Ibadah ini misinya adalah untuk memperoleh kesejahteraan, kebahagiaan atau
kenyamanan, baik di dunia maupun di akhirat. Perkembangan moral, keimanan dan
ketakwaan ini merupakan tugas perkembangan yang penanamannya dimulai sejak usia
dini. Pada usia remaja, nilai-nilai moral, agama, dan karakter harus sudah diimplementasikan dalam kehidupan
sehari-hari.
D.B.
Larson,dalam penelitiannya “religious Commitment and health” yang dikutip Dadang Hawari menyatakan, bahwa agama
(keimanan) amat penting dalam pencegahan agar seseorang tidak mudah “jatuh
sakit”, dan meningkatkan kemampuan seseorang dalam mengatasi penderitaan. Agama
juga dapat berperan sebagai pelindung.
Pada
hakekatnya ada kebutuhan dasar kerohanian (basic spiritual needs) pada manusia.
Setiap orang membutuhkan rasa aman, tentram, terlindung (security feeling),
bebas dari rasa cemas, ketakutan, stress, depresi dan sebagainya. Bagi mereka
yang beragama kebutuhan ini dapat diperoleh lewat agama, sedang bagi mereka
yang sekuler dan mengingkarinya, menempuh lewat perilaku menyimpang.
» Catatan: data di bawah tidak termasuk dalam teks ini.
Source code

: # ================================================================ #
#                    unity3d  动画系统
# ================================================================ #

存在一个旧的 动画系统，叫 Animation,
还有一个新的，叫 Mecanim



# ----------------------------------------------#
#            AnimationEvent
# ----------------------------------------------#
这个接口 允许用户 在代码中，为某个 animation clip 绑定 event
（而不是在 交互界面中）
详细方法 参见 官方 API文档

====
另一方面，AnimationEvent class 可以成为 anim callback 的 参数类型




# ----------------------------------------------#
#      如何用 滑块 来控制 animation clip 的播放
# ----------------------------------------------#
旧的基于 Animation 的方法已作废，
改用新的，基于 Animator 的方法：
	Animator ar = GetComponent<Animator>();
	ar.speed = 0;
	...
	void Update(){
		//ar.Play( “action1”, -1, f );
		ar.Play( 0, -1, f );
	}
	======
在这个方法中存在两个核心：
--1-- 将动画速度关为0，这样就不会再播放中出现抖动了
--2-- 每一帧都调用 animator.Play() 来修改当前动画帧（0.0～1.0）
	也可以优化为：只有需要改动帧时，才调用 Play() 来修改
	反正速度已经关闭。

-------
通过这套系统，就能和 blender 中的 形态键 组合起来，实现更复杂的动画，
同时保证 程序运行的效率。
Untuk itu
pendidik, dihimbau agar tidak hanya mengajarkan ritual keagamaan saja, tapi
makna didalam ritual tersebut juga disampaikan.
Dalam
rangka membantu remaja dalam mengokohkan
atau memantapkan moral dan agama, maka sekolah dapat melakukan upaya-upaya
sebagai berikut:
- Personil sekolah sama-sama mempunyai kepedulian terhadap program pendidikan atau penanaman nilai-nilai moral dan agama, baik melalui proses belajar mengajar, bimbingan, pemberian dorongan, dan contoh/teladan baik dalam bertutur kata, berperilaku, perpakaian, maupun melaksanakan ibadah, dan pembiasaan mengamalkan nilai-nilai moral dan agama.
- Guru agama selayaknya memiliki kepribadian yang mantap, pemahaman dan keterampilan professional, serta kemampuan dalam mengemas materi pembelajaran, sehingga mata pelajaran agama menjadi menarik dan bermakna bagi peserta didik.
- Guru menyisipkan nilai moral dan agama kedalam mata pelajaran, sehingga peserta didik memiliki apresiasi yang positif terhadap nilai-nilai moral dan agama.
- Sekolah menyediakan sarana ibadah sebagai laboratorium rohaniah yang cukup memadai, serta memfungsikannya secara maksimal.
- Menyelenggarakan kegiatan ekstrakurikuler kerohanian.